AUSTEEL has abandoned plans to build an integrated steel mill project in WA’s Pilbara region.
Instead the steel mill will be built in the New South Wales city of Newcastle, which has a strong history of steel production.
Austeel CEO John Elmore said the company would proceed with its $3 billion mining and downstream processing project at Cape Preston, about 80 kilometres south of Dampier.
He said the company was still developing an open-pit mine, extensive downstream processing facilities, a gas-fired power station, deep water port and a range of support infrastructure.
The project’s environmental review process is well underway.
Its Hot Briquetted Iron plant will produce 4.62 million tonnes of HBI a year.
The mine, based on the Fortescue deposit, is expected to produce 20 million tonnes of iron ore per year.
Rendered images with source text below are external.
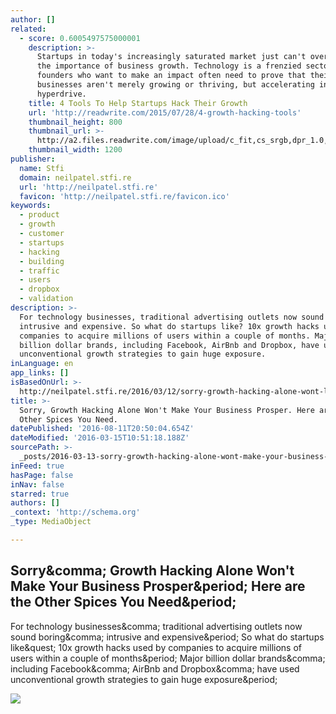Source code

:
 ```yaml
---
author: []
related:
  - score: 0.6005497575000001
    description: >-
      Startups in today's increasingly saturated market just can't overestimate
      the importance of business growth. Technology is a frenzied sector, and
      founders who want to make an impact often need to prove that their
      businesses aren't merely growing or thriving, but accelerating in
      hyperdrive.
    title: 4 Tools To Help Startups Hack Their Growth
    url: 'http://readwrite.com/2015/07/28/4-growth-hacking-tools'
    thumbnail_height: 800
    thumbnail_url: >-
      http://a2.files.readwrite.com/image/upload/c_fit,cs_srgb,dpr_1.0,h_1200,q_80,w_1200/MTMxOTAwNTgwMjU4OTQ0Mjc0.jpg
    thumbnail_width: 1200
publisher:
  name: Stfi
  domain: neilpatel.stfi.re
  url: 'http://neilpatel.stfi.re'
  favicon: 'http://neilpatel.stfi.re/favicon.ico'
keywords:
  - product
  - growth
  - customer
  - startups
  - hacking
  - building
  - traffic
  - users
  - dropbox
  - validation
description: >-
  For technology businesses, traditional advertising outlets now sound boring,
  intrusive and expensive. So what do startups like? 10x growth hacks used by
  companies to acquire millions of users within a couple of months. Major
  billion dollar brands, including Facebook, AirBnb and Dropbox, have used
  unconventional growth strategies to gain huge exposure.
inLanguage: en
app_links: []
isBasedOnUrl: >-
  http://neilpatel.stfi.re/2016/03/12/sorry-growth-hacking-alone-wont-let-your-business-prosper-here-are-the-other-spices-you-need/?sf=dvvpzb
title: >-
  Sorry, Growth Hacking Alone Won't Make Your Business Prosper. Here are the
  Other Spices You Need.
datePublished: '2016-08-11T20:50:04.654Z'
dateModified: '2016-03-15T10:51:18.188Z'
sourcePath: >-
  _posts/2016-03-13-sorry-growth-hacking-alone-wont-make-your-business-prosper.md
inFeed: true
hasPage: false
inNav: false
starred: true
authors: []
_context: 'http://schema.org'
_type: MediaObject

---
```

<article style=""><h1>Sorry&amp;comma; Growth Hacking Alone Won't Make Your Business Prosper&amp;period; Here are the Other Spices You Need&amp;period;</h1><p>For technology businesses&amp;comma; traditional advertising outlets now sound boring&amp;comma; intrusive and expensive&amp;period; So what do startups like&amp;quest; 10x growth hacks used by companies to acquire millions of users within a couple of months&amp;period; Major billion dollar brands&amp;comma; including Facebook&amp;comma; AirBnb and Dropbox&amp;comma; have used unconventional growth strategies to gain huge exposure&amp;period;</p><img src="http://72gpf1za5iq428ekh3r7qjc1.wpengine.netdna-cdn.com/wp-content/uploads/2016/03/growth.jpg" /></article>
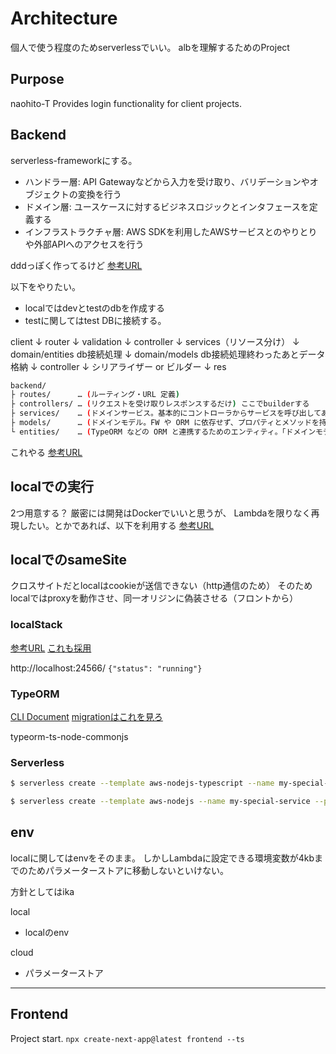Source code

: # Architecture

個人で使う程度のためserverlessでいい。
albを理解するためのProject

## Purpose

naohito-T Provides login functionality for client projects.

## Backend

serverless-frameworkにする。

- ハンドラー層: API Gatewayなどから入力を受け取り、バリデーションやオブジェクトの変換を行う
- ドメイン層: ユースケースに対するビジネスロジックとインタフェースを定義する
- インフラストラクチャ層: AWS SDKを利用したAWSサービスとのやりとりや外部APIへのアクセスを行う

dddっぽく作ってるけど
[参考URL](https://neos21.net/blog/2021/10/13-01.html)

以下をやりたい。
- localではdevとtestのdbを作成する
- testに関してはtest DBに接続する。

client
↓
router
↓
validation
↓
controller
↓
services（リソース分け）
↓
domain/entities db接続処理
↓
domain/models db接続処理終わったあとデータ格納
↓
controller
↓
シリアライザー or ビルダー
↓
res

```sh
backend/
├ routes/      … (ルーティング・URL 定義)
├ controllers/ … (リクエストを受け取りレスポンスするだけ) ここでbuilderする
├ services/    … (ドメインサービス。基本的にコントローラからサービスを呼び出してあれこれ処理させる作りにしがち)
├ models/      … (ドメインモデル。FW や ORM に依存せず、プロパティとメソッドを持つクラス)
└ entities/    … (TypeORM などの ORM と連携するためのエンティティ。「ドメインモデル」とほぼ同じだけど ORM 用のクラスが出来がち)
```

これやる
[参考URL](https://expressjs.com/ja/advanced/best-practice-security.html)

## localでの実行

2つ用意する？
厳密には開発はDockerでいいと思うが、
Lambdaを限りなく再現したい。とかであれば、以下を利用する
[参考URL](https://qiita.com/yasomaru/items/fa708a1f21a79e637868)

## localでのsameSite

クロスサイトだとlocalはcookieが送信できない（http通信のため）
そのためlocalではproxyを動作させ、同一オリジンに偽装させる（フロントから）

### localStack

[参考URL](https://qiita.com/mmclsntr/items/709863ba98a4855988f3)
[これも採用](https://zenn.dev/dove/articles/c0bc8aca695f07)

http://localhost:24566/
`{"status": "running"}`

### TypeORM
[CLI Document](https://orkhan.gitbook.io/typeorm/docs/using-cli)
[migrationはこれを見ろ](https://qiita.com/Aurum64/items/f5962bd2a643447dbef9)

typeorm-ts-node-commonjs
### Serverless

```sh
$ serverless create --template aws-nodejs-typescript --name my-special-service --path my-special-service
```

```sh
$ serverless create --template aws-nodejs --name my-special-service --path my-special-service
```

## env

localに関してはenvをそのまま。
しかしLambdaに設定できる環境変数が4kbまでのためパラメーターストアに移動しないといけない。

方針としてはika

local
- localのenv

cloud
- パラメーターストア

---

## Frontend

Project start.
`npx create-next-app@latest frontend --ts`

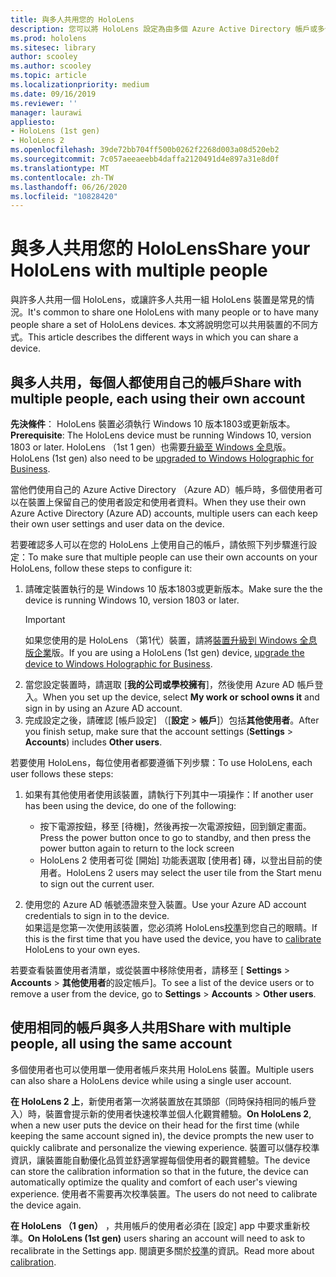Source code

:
```yaml
---
title: 與多人共用您的 HoloLens
description: 您可以將 HoloLens 設定為由多個 Azure Active Directory 帳戶或多個使用單一帳戶的使用者共用。
ms.prod: hololens
ms.sitesec: library
author: scooley
ms.author: scooley
ms.topic: article
ms.localizationpriority: medium
ms.date: 09/16/2019
ms.reviewer: ''
manager: laurawi
appliesto:
- HoloLens (1st gen)
- HoloLens 2
ms.openlocfilehash: 39de72bb704ff500b0262f2268d003a08d520eb2
ms.sourcegitcommit: 7c057aeeaeebb4daffa2120491d4e897a31e8d0f
ms.translationtype: MT
ms.contentlocale: zh-TW
ms.lasthandoff: 06/26/2020
ms.locfileid: "10828420"
---
```

# <span data-ttu-id="9d22b-103">與多人共用您的 HoloLens</span><span class="sxs-lookup"><span data-stu-id="9d22b-103">Share your HoloLens with multiple people</span></span>

<span data-ttu-id="9d22b-104">與許多人共用一個 HoloLens，或讓許多人共用一組 HoloLens 裝置是常見的情況。</span><span class="sxs-lookup"><span data-stu-id="9d22b-104">It's common to share one HoloLens with many people or to have many people share a set of HoloLens devices.</span></span>  <span data-ttu-id="9d22b-105">本文將說明您可以共用裝置的不同方式。</span><span class="sxs-lookup"><span data-stu-id="9d22b-105">This article describes the different ways in which you can share a device.</span></span>

## <span data-ttu-id="9d22b-106">與多人共用，每個人都使用自己的帳戶</span><span class="sxs-lookup"><span data-stu-id="9d22b-106">Share with multiple people, each using their own account</span></span>

<span data-ttu-id="9d22b-107">**先決條件**： HoloLens 裝置必須執行 Windows 10 版本1803或更新版本。</span><span class="sxs-lookup"><span data-stu-id="9d22b-107">**Prerequisite**: The HoloLens device must be running Windows 10, version 1803 or later.</span></span>  <span data-ttu-id="9d22b-108">HoloLens （1st 1 gen）也需要[升級至 Windows 全息](hololens-upgrade-enterprise.md)版。</span><span class="sxs-lookup"><span data-stu-id="9d22b-108">HoloLens (1st gen) also need to be [upgraded to Windows Holographic for Business](hololens-upgrade-enterprise.md).</span></span>

<span data-ttu-id="9d22b-109">當他們使用自己的 Azure Active Directory （Azure AD）帳戶時，多個使用者可以在裝置上保留自己的使用者設定和使用者資料。</span><span class="sxs-lookup"><span data-stu-id="9d22b-109">When they use their own Azure Active Directory (Azure AD) accounts, multiple users can each keep their own user settings and user data on the device.</span></span>

<span data-ttu-id="9d22b-110">若要確認多人可以在您的 HoloLens 上使用自己的帳戶，請依照下列步驟進行設定：</span><span class="sxs-lookup"><span data-stu-id="9d22b-110">To make sure that multiple people can use their own accounts on your HoloLens, follow these steps to configure it:</span></span>

1. <span data-ttu-id="9d22b-111">請確定裝置執行的是 Windows 10 版本1803或更新版本。</span><span class="sxs-lookup"><span data-stu-id="9d22b-111">Make sure the the device is running Windows 10, version 1803 or later.</span></span>
   > [!IMPORTANT]
   > <span data-ttu-id="9d22b-112">如果您使用的是 HoloLens （第1代）裝置，請將[裝置升級到 Windows 全息版企業](hololens1-upgrade-enterprise.md)版。</span><span class="sxs-lookup"><span data-stu-id="9d22b-112">If you are using a HoloLens (1st gen) device, [upgrade the device to Windows Holographic for Business](hololens1-upgrade-enterprise.md).</span></span>
1. <span data-ttu-id="9d22b-113">當您設定裝置時，請選取 [**我的公司或學校擁有**]，然後使用 Azure AD 帳戶登入。</span><span class="sxs-lookup"><span data-stu-id="9d22b-113">When you set up the device, select **My work or school owns it** and sign in by using an Azure AD account.</span></span>
1. <span data-ttu-id="9d22b-114">完成設定之後，請確認 [帳戶設定] （[**設定**  >  **帳戶**]）包括**其他使用者**。</span><span class="sxs-lookup"><span data-stu-id="9d22b-114">After you finish setup, make sure that the account settings (**Settings** > **Accounts**) includes **Other users**.</span></span>

<span data-ttu-id="9d22b-115">若要使用 HoloLens，每位使用者都要遵循下列步驟：</span><span class="sxs-lookup"><span data-stu-id="9d22b-115">To use HoloLens, each user follows these steps:</span></span>

1. <span data-ttu-id="9d22b-116">如果有其他使用者使用該裝置，請執行下列其中一項操作：</span><span class="sxs-lookup"><span data-stu-id="9d22b-116">If another user has been using the device, do one of the following:</span></span>
   - <span data-ttu-id="9d22b-117">按下電源按鈕，移至 [待機]，然後再按一次電源按鈕，回到鎖定畫面。</span><span class="sxs-lookup"><span data-stu-id="9d22b-117">Press the power button once to go to standby, and then press the power button again to return to the lock screen</span></span>
   - <span data-ttu-id="9d22b-118">HoloLens 2 使用者可從 [開始] 功能表選取 [使用者] 磚，以登出目前的使用者。</span><span class="sxs-lookup"><span data-stu-id="9d22b-118">HoloLens 2 users may select the user tile from the Start menu to sign out the current user.</span></span>

1. <span data-ttu-id="9d22b-119">使用您的 Azure AD 帳號憑證來登入裝置。</span><span class="sxs-lookup"><span data-stu-id="9d22b-119">Use your Azure AD account credentials to sign in to the device.</span></span>  
    <span data-ttu-id="9d22b-120">如果這是您第一次使用該裝置，您必須將 HoloLens[校準](hololens-calibration.md)到您自己的眼睛。</span><span class="sxs-lookup"><span data-stu-id="9d22b-120">If this is the first time that you have used the device, you have to [calibrate](hololens-calibration.md) HoloLens to your own eyes.</span></span>

<span data-ttu-id="9d22b-121">若要查看裝置使用者清單，或從裝置中移除使用者，請移至 [ **Settings**  >  **Accounts**  >  **其他使用者**的設定帳戶]。</span><span class="sxs-lookup"><span data-stu-id="9d22b-121">To see a list of the device users or to remove a user from the device, go to **Settings** > **Accounts** > **Other users**.</span></span>

## <span data-ttu-id="9d22b-122">使用相同的帳戶與多人共用</span><span class="sxs-lookup"><span data-stu-id="9d22b-122">Share with multiple people, all using the same account</span></span>

<span data-ttu-id="9d22b-123">多個使用者也可以使用單一使用者帳戶來共用 HoloLens 裝置。</span><span class="sxs-lookup"><span data-stu-id="9d22b-123">Multiple users can also share a HoloLens device while using a single user account.</span></span>

<span data-ttu-id="9d22b-124">**在 HoloLens 2 上**，新使用者第一次將裝置放在其頭部（同時保持相同的帳戶登入）時，裝置會提示新的使用者快速校準並個人化觀賞體驗。</span><span class="sxs-lookup"><span data-stu-id="9d22b-124">**On HoloLens 2**, when a new user puts the device on their head for the first time (while keeping the same account signed in), the device prompts the new user to quickly calibrate and personalize the viewing experience.</span></span> <span data-ttu-id="9d22b-125">裝置可以儲存校準資訊，讓裝置能自動優化品質並舒適掌握每個使用者的觀賞體驗。</span><span class="sxs-lookup"><span data-stu-id="9d22b-125">The device can store the calibration information so that in the future, the device can automatically optimize the quality and comfort of each user's viewing experience.</span></span> <span data-ttu-id="9d22b-126">使用者不需要再次校準裝置。</span><span class="sxs-lookup"><span data-stu-id="9d22b-126">The users do not need to calibrate the device again.</span></span>

<span data-ttu-id="9d22b-127">**在 HoloLens （1 gen）** ，共用帳戶的使用者必須在 [設定] app 中要求重新校準。</span><span class="sxs-lookup"><span data-stu-id="9d22b-127">**On HoloLens (1st gen)** users sharing an account will need to ask to recalibrate in the Settings app.</span></span>  <span data-ttu-id="9d22b-128">閱讀更多關於[校準](hololens-calibration.md)的資訊。</span><span class="sxs-lookup"><span data-stu-id="9d22b-128">Read more about [calibration](hololens-calibration.md).</span></span>
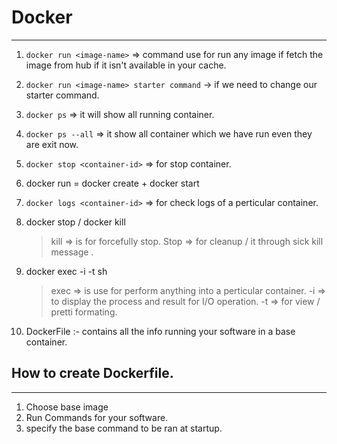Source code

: # Docker
---
1. ```docker run <image-name>``` => command use for run any image if fetch the image from hub if it isn't available in your cache.

2. ```docker run <image-name> starter command``` -> if we need to change our starter command.

3. ```docker ps``` => it will show all running container.

4. ```docker ps --all``` => it show all container which we have run even they are exit now.

5. ```docker stop <container-id>``` => for stop container.

6. docker run = docker create + docker start

7. ```docker logs <container-id>``` => for check logs of a perticular container.

8. docker stop <container-id>  / docker kill <container-id> 
	> kill => is for forcefully stop.
	> Stop => for cleanup / it through sick kill message .

9. docker exec -i -t <container-id> sh
	> exec => is use for perform anything into a perticular container.
	> -i => to display the process and result for I/O operation.
	> -t => for view / pretti formating.


10. DockerFile :- contains all the info running your software in a base container.

## How to create Dockerfile.
---
1. Choose base image
2. Run Commands for your software.
3. specify the base command to be ran at startup.

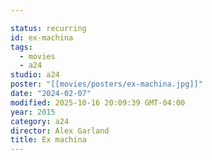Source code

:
 ```yaml
---

status: recurring
id: ex-machina
tags:
  - movies
  - a24
studio: a24
poster: "[[movies/posters/ex-machina.jpg]]"
date: "2024-02-07"
modified: 2025-10-16 20:09:39 GMT-04:00
year: 2015
category: a24
director: Alex Garland
title: Ex machina
---
```

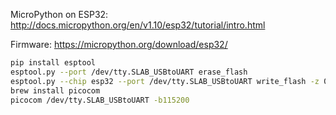 MicroPython on ESP32:
http://docs.micropython.org/en/v1.10/esp32/tutorial/intro.html

Firmware:
https://micropython.org/download/esp32/

```bash
pip install esptool
esptool.py --port /dev/tty.SLAB_USBtoUART erase_flash
esptool.py --chip esp32 --port /dev/tty.SLAB_USBtoUART write_flash -z 0x1000 esp32-idf3-20191220-v1.12.bin
brew install picocom
picocom /dev/tty.SLAB_USBtoUART -b115200
```
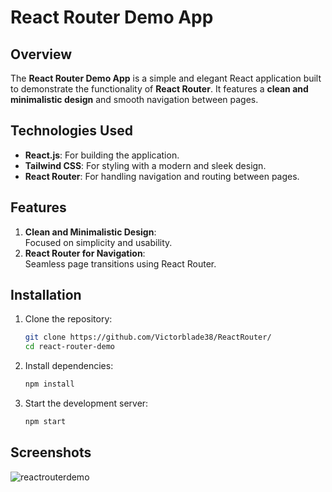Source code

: 
# React Router Demo App  

## Overview  
The **React Router Demo App** is a simple and elegant React application built to demonstrate the functionality of **React Router**. It features a **clean and minimalistic design** and smooth navigation between pages.  

## Technologies Used  
- **React.js**: For building the application.  
- **Tailwind CSS**: For styling with a modern and sleek design.  
- **React Router**: For handling navigation and routing between pages.  

## Features  
1. **Clean and Minimalistic Design**:  
   Focused on simplicity and usability.  
2. **React Router for Navigation**:  
   Seamless page transitions using React Router.  

## Installation  

1. Clone the repository:  
   ```bash  
   git clone https://github.com/Victorblade38/ReactRouter/
   cd react-router-demo  
   ```  

2. Install dependencies:  
   ```bash  
   npm install  
   ```  

3. Start the development server:  
   ```bash  
   npm start  
   ```  

## Screenshots  
![reactrouterdemo](https://github.com/user-attachments/assets/5e709597-0a00-4b9a-8ab0-a109f8b55dee)


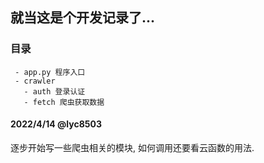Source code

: ## 就当这是个开发记录了...

### 目录
```
 - app.py 程序入口
 - crawler
   - auth 登录认证
   - fetch 爬虫获取数据
```

#### 2022/4/14 @lyc8503
逐步开始写一些爬虫相关的模块, 如何调用还要看云函数的用法.
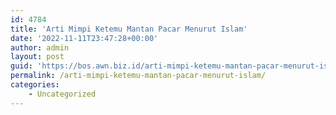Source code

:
 ```yaml
---
id: 4784
title: 'Arti Mimpi Ketemu Mantan Pacar Menurut Islam'
date: '2022-11-11T23:47:28+00:00'
author: admin
layout: post
guid: 'https://bos.awn.biz.id/arti-mimpi-ketemu-mantan-pacar-menurut-islam/'
permalink: /arti-mimpi-ketemu-mantan-pacar-menurut-islam/
categories:
    - Uncategorized
---
```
Its magnetite ore will be processed on site in a concentrator pellet plant.
The processing plant will be powered by a 320 megawatt gas-fired power station with gas coming from the nearby North West Shelf project.
The HBI will be transported 25 kilometres by conveyor to the new port at Cape Preston and shipped to Newcastle as feed for Austeel’s new 3.85 million tonnes per annum electric arc steel furnace.
The steel products from the Newcastle plant are expected to be worth $2.5 billion a year.
Mr Elmore said the company’s decision to set up its steel mill in New South Wales had nothing to do with the election of the Gallop Labor Government.